DATASET CONTENT Start Marker
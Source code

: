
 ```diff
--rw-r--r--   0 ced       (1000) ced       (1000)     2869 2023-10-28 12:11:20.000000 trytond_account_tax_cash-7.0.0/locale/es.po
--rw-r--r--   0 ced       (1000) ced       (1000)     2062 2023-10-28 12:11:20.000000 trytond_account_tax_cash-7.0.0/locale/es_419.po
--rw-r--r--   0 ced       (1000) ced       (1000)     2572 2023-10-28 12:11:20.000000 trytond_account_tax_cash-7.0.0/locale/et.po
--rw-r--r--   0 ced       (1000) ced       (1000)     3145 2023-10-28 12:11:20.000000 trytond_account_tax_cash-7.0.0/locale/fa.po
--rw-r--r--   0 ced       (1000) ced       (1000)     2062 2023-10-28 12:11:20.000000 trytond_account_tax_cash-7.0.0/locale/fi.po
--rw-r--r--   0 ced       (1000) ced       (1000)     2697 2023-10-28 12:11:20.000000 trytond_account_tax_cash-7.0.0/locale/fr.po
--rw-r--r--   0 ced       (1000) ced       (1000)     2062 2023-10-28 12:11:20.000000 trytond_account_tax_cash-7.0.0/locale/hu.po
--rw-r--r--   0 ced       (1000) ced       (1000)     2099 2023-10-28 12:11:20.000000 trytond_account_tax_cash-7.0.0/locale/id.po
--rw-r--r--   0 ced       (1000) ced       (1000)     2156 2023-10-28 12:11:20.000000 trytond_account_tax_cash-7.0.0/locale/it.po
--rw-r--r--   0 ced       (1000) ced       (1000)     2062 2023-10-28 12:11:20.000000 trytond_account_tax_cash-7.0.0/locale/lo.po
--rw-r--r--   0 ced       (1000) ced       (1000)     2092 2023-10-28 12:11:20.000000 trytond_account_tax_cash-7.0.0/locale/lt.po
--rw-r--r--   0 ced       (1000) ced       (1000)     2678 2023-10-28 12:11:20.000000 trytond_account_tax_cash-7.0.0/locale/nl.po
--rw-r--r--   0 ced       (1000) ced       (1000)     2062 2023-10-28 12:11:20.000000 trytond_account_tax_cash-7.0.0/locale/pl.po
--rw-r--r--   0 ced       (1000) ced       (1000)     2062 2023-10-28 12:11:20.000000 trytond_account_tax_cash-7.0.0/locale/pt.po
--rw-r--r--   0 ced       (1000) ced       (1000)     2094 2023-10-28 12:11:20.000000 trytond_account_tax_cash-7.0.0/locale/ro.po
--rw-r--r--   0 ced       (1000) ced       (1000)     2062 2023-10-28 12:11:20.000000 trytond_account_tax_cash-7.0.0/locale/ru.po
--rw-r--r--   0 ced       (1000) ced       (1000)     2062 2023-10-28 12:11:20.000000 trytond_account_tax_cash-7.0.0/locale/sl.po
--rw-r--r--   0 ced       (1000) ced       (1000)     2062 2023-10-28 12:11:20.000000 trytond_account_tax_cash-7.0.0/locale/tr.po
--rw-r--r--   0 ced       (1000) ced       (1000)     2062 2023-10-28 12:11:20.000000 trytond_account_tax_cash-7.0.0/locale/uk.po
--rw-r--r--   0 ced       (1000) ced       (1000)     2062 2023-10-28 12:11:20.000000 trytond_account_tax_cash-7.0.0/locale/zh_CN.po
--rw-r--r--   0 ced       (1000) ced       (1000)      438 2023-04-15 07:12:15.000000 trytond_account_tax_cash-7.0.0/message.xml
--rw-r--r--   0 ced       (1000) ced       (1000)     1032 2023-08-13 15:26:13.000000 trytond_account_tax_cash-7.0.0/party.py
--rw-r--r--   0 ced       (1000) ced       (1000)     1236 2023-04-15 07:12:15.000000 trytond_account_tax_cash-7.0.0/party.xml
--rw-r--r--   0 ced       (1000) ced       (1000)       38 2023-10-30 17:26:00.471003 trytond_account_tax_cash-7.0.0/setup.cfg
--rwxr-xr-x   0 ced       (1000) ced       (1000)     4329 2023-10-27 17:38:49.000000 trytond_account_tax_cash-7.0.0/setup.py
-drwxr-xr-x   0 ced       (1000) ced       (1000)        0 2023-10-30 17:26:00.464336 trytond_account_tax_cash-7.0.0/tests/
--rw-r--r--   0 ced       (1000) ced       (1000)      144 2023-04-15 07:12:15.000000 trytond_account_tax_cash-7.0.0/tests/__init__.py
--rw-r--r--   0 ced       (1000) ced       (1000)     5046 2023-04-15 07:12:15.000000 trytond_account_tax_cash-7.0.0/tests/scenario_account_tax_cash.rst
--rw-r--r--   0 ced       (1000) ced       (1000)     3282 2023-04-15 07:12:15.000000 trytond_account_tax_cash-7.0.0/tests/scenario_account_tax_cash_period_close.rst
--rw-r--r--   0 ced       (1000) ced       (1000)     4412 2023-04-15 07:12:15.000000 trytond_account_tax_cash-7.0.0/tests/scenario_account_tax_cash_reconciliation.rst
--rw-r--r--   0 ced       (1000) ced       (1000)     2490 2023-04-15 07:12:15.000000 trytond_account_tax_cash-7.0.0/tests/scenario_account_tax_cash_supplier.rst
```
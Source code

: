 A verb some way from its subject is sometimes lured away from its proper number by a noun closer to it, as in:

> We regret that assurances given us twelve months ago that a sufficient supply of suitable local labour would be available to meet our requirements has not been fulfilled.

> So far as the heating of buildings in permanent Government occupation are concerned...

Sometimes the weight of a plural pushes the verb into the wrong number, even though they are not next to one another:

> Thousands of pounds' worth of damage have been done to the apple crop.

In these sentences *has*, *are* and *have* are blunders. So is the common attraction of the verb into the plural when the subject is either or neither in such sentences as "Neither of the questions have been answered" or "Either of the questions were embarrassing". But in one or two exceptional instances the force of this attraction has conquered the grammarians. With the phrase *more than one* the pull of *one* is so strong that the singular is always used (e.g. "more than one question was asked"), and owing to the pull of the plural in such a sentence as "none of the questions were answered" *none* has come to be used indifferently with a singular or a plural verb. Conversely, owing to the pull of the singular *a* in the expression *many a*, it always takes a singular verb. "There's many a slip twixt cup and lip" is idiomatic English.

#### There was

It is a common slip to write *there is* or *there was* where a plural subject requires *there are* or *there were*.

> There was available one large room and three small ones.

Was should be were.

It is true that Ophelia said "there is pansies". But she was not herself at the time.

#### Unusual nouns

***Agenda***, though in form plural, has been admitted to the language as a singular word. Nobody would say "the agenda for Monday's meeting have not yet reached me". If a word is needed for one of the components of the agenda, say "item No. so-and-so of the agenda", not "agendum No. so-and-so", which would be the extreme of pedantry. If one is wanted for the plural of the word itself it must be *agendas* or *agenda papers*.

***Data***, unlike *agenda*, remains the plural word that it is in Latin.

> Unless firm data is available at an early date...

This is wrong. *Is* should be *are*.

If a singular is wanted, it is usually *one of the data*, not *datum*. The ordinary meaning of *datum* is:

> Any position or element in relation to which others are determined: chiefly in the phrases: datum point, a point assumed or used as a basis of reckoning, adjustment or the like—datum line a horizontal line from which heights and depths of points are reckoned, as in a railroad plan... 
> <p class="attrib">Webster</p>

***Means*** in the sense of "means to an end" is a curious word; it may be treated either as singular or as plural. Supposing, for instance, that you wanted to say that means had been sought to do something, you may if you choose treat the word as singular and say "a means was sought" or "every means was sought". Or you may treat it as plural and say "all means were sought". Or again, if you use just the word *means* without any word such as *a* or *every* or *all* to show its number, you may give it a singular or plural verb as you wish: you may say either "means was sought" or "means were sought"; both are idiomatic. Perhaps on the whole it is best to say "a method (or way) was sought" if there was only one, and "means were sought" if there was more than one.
DATASET CONTENT End Marker
Every record above is to be transcribed exactly as written.

TASK RESPONSE ::
Source code

:
 ```diff
--rw-r--r--   0 ced       (1000) ced       (1000)     2869 2023-10-28 12:11:20.000000 trytond_account_tax_cash-7.0.0/locale/es.po
--rw-r--r--   0 ced       (1000) ced       (1000)     2062 2023-10-28 12:11:20.000000 trytond_account_tax_cash-7.0.0/locale/es_419.po
--rw-r--r--   0 ced       (1000) ced       (1000)     2572 2023-10-28 12:11:20.000000 trytond_account_tax_cash-7.0.0/locale/et.po
--rw-r--r--   0 ced       (1000) ced       (1000)     3145 2023-10-28 12:11:20.000000 trytond_account_tax_cash-7.0.0/locale/fa.po
--rw-r--r--   0 ced       (1000) ced       (1000)     2062 2023-10-28 12:11:20.000000 trytond_account_tax_cash-7.0.0/locale/fi.po
--rw-r--r--   0 ced       (1000) ced       (1000)     2697 2023-10-28 12:11:20.000000 trytond_account_tax_cash-7.0.0/locale/fr.po
--rw-r--r--   0 ced       (1000) ced       (1000)     2062 2023-10-28 12:11:20.000000 trytond_account_tax_cash-7.0.0/locale/hu.po
--rw-r--r--   0 ced       (1000) ced       (1000)     2099 2023-10-28 12:11:20.000000 trytond_account_tax_cash-7.0.0/locale/id.po
--rw-r--r--   0 ced       (1000) ced       (1000)     2156 2023-10-28 12:11:20.000000 trytond_account_tax_cash-7.0.0/locale/it.po
--rw-r--r--   0 ced       (1000) ced       (1000)     2062 2023-10-28 12:11:20.000000 trytond_account_tax_cash-7.0.0/locale/lo.po
--rw-r--r--   0 ced       (1000) ced       (1000)     2092 2023-10-28 12:11:20.000000 trytond_account_tax_cash-7.0.0/locale/lt.po
--rw-r--r--   0 ced       (1000) ced       (1000)     2678 2023-10-28 12:11:20.000000 trytond_account_tax_cash-7.0.0/locale/nl.po
--rw-r--r--   0 ced       (1000) ced       (1000)     2062 2023-10-28 12:11:20.000000 trytond_account_tax_cash-7.0.0/locale/pl.po
--rw-r--r--   0 ced       (1000) ced       (1000)     2062 2023-10-28 12:11:20.000000 trytond_account_tax_cash-7.0.0/locale/pt.po
--rw-r--r--   0 ced       (1000) ced       (1000)     2094 2023-10-28 12:11:20.000000 trytond_account_tax_cash-7.0.0/locale/ro.po
--rw-r--r--   0 ced       (1000) ced       (1000)     2062 2023-10-28 12:11:20.000000 trytond_account_tax_cash-7.0.0/locale/ru.po
--rw-r--r--   0 ced       (1000) ced       (1000)     2062 2023-10-28 12:11:20.000000 trytond_account_tax_cash-7.0.0/locale/sl.po
--rw-r--r--   0 ced       (1000) ced       (1000)     2062 2023-10-28 12:11:20.000000 trytond_account_tax_cash-7.0.0/locale/tr.po
--rw-r--r--   0 ced       (1000) ced       (1000)     2062 2023-10-28 12:11:20.000000 trytond_account_tax_cash-7.0.0/locale/uk.po
--rw-r--r--   0 ced       (1000) ced       (1000)     2062 2023-10-28 12:11:20.000000 trytond_account_tax_cash-7.0.0/locale/zh_CN.po
--rw-r--r--   0 ced       (1000) ced       (1000)      438 2023-04-15 07:12:15.000000 trytond_account_tax_cash-7.0.0/message.xml
--rw-r--r--   0 ced       (1000) ced       (1000)     1032 2023-08-13 15:26:13.000000 trytond_account_tax_cash-7.0.0/party.py
--rw-r--r--   0 ced       (1000) ced       (1000)     1236 2023-04-15 07:12:15.000000 trytond_account_tax_cash-7.0.0/party.xml
--rw-r--r--   0 ced       (1000) ced       (1000)       38 2023-10-30 17:26:00.471003 trytond_account_tax_cash-7.0.0/setup.cfg
--rwxr-xr-x   0 ced       (1000) ced       (1000)     4329 2023-10-27 17:38:49.000000 trytond_account_tax_cash-7.0.0/setup.py
-drwxr-xr-x   0 ced       (1000) ced       (1000)        0 2023-10-30 17:26:00.464336 trytond_account_tax_cash-7.0.0/tests/
--rw-r--r--   0 ced       (1000) ced       (1000)      144 2023-04-15 07:12:15.000000 trytond_account_tax_cash-7.0.0/tests/__init__.py
--rw-r--r--   0 ced       (1000) ced       (1000)     5046 2023-04-15 07:12:15.000000 trytond_account_tax_cash-7.0.0/tests/scenario_account_tax_cash.rst
--rw-r--r--   0 ced       (1000) ced       (1000)     3282 2023-04-15 07:12:15.000000 trytond_account_tax_cash-7.0.0/tests/scenario_account_tax_cash_period_close.rst
--rw-r--r--   0 ced       (1000) ced       (1000)     4412 2023-04-15 07:12:15.000000 trytond_account_tax_cash-7.0.0/tests/scenario_account_tax_cash_reconciliation.rst
--rw-r--r--   0 ced       (1000) ced       (1000)     2490 2023-04-15 07:12:15.000000 trytond_account_tax_cash-7.0.0/tests/scenario_account_tax_cash_supplier.rst
```
Source code

: A verb some way from its subject is sometimes lured away from its proper number by a noun closer to it, as in:

> We regret that assurances given us twelve months ago that a sufficient supply of suitable local labour would be available to meet our requirements has not been fulfilled.

> So far as the heating of buildings in permanent Government occupation are concerned...

Sometimes the weight of a plural pushes the verb into the wrong number, even though they are not next to one another:

> Thousands of pounds' worth of damage have been done to the apple crop.

In these sentences *has*, *are* and *have* are blunders. So is the common attraction of the verb into the plural when the subject is either or neither in such sentences as "Neither of the questions have been answered" or "Either of the questions were embarrassing". But in one or two exceptional instances the force of this attraction has conquered the grammarians. With the phrase *more than one* the pull of *one* is so strong that the singular is always used (e.g. "more than one question was asked"), and owing to the pull of the plural in such a sentence as "none of the questions were answered" *none* has come to be used indifferently with a singular or a plural verb. Conversely, owing to the pull of the singular *a* in the expression *many a*, it always takes a singular verb. "There's many a slip twixt cup and lip" is idiomatic English.

#### There was

It is a common slip to write *there is* or *there was* where a plural subject requires *there are* or *there were*.

> There was available one large room and three small ones.

Was should be were.

It is true that Ophelia said "there is pansies". But she was not herself at the time.

#### Unusual nouns

***Agenda***, though in form plural, has been admitted to the language as a singular word. Nobody would say "the agenda for Monday's meeting have not yet reached me". If a word is needed for one of the components of the agenda, say "item No. so-and-so of the agenda", not "agendum No. so-and-so", which would be the extreme of pedantry. If one is wanted for the plural of the word itself it must be *agendas* or *agenda papers*.

***Data***, unlike *agenda*, remains the plural word that it is in Latin.

> Unless firm data is available at an early date...

This is wrong. *Is* should be *are*.

If a singular is wanted, it is usually *one of the data*, not *datum*. The ordinary meaning of *datum* is:

> Any position or element in relation to which others are determined: chiefly in the phrases: datum point, a point assumed or used as a basis of reckoning, adjustment or the like—datum line a horizontal line from which heights and depths of points are reckoned, as in a railroad plan... 
> <p class="attrib">Webster</p>

***Means*** in the sense of "means to an end" is a curious word; it may be treated either as singular or as plural. Supposing, for instance, that you wanted to say that means had been sought to do something, you may if you choose treat the word as singular and say "a means was sought" or "every means was sought". Or you may treat it as plural and say "all means were sought". Or again, if you use just the word *means* without any word such as *a* or *every* or *all* to show its number, you may give it a singular or plural verb as you wish: you may say either "means was sought" or "means were sought"; both are idiomatic. Perhaps on the whole it is best to say "a method (or way) was sought" if there was only one, and "means were sought" if there was more than one.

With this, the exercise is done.